**PROBLEM DETAILS**
Wherever the string "subsection" shows up in the records below, return that line.

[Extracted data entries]
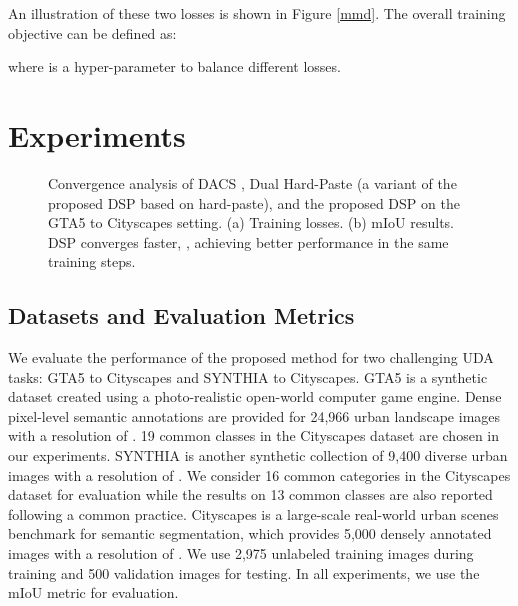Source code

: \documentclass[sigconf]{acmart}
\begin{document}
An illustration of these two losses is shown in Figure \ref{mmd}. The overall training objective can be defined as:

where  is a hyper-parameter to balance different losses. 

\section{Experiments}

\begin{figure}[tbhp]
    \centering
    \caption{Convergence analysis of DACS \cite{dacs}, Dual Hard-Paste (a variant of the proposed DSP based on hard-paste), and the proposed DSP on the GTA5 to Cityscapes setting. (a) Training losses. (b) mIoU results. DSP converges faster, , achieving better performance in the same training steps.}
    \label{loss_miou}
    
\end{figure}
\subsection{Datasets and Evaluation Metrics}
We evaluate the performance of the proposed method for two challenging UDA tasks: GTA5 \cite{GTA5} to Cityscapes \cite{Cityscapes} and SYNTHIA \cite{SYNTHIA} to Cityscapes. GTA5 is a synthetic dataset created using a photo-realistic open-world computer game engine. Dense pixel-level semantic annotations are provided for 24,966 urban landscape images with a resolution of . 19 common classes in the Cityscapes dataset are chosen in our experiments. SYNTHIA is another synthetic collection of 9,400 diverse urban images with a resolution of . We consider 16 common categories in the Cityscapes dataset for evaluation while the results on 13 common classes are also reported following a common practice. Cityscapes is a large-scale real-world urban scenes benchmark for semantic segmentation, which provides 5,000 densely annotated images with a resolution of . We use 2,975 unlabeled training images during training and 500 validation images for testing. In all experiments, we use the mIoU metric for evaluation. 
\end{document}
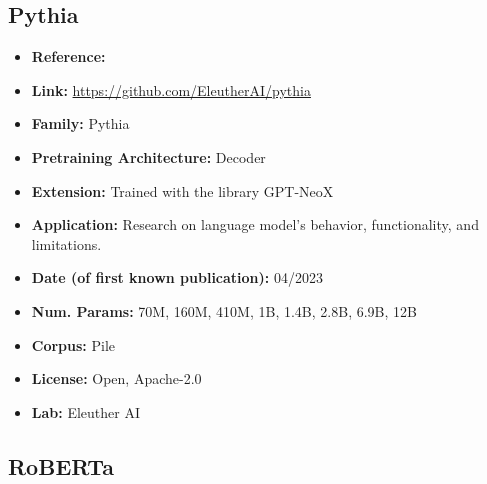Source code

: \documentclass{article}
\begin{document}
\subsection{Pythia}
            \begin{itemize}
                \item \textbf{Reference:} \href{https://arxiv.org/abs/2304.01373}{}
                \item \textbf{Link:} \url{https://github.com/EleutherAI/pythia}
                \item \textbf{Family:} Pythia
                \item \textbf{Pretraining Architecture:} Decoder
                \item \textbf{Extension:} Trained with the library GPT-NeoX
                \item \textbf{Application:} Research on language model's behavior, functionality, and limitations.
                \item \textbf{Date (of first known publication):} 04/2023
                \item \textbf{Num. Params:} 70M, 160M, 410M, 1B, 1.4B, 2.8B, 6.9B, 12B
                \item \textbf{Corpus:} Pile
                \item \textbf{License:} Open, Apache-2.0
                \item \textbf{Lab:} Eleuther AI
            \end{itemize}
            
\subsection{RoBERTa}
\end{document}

**RESPONSE BOX**
\subsection{Datasets and Evaluation Metrics}
\subsection{Pythia}
\subsection{RoBERTa}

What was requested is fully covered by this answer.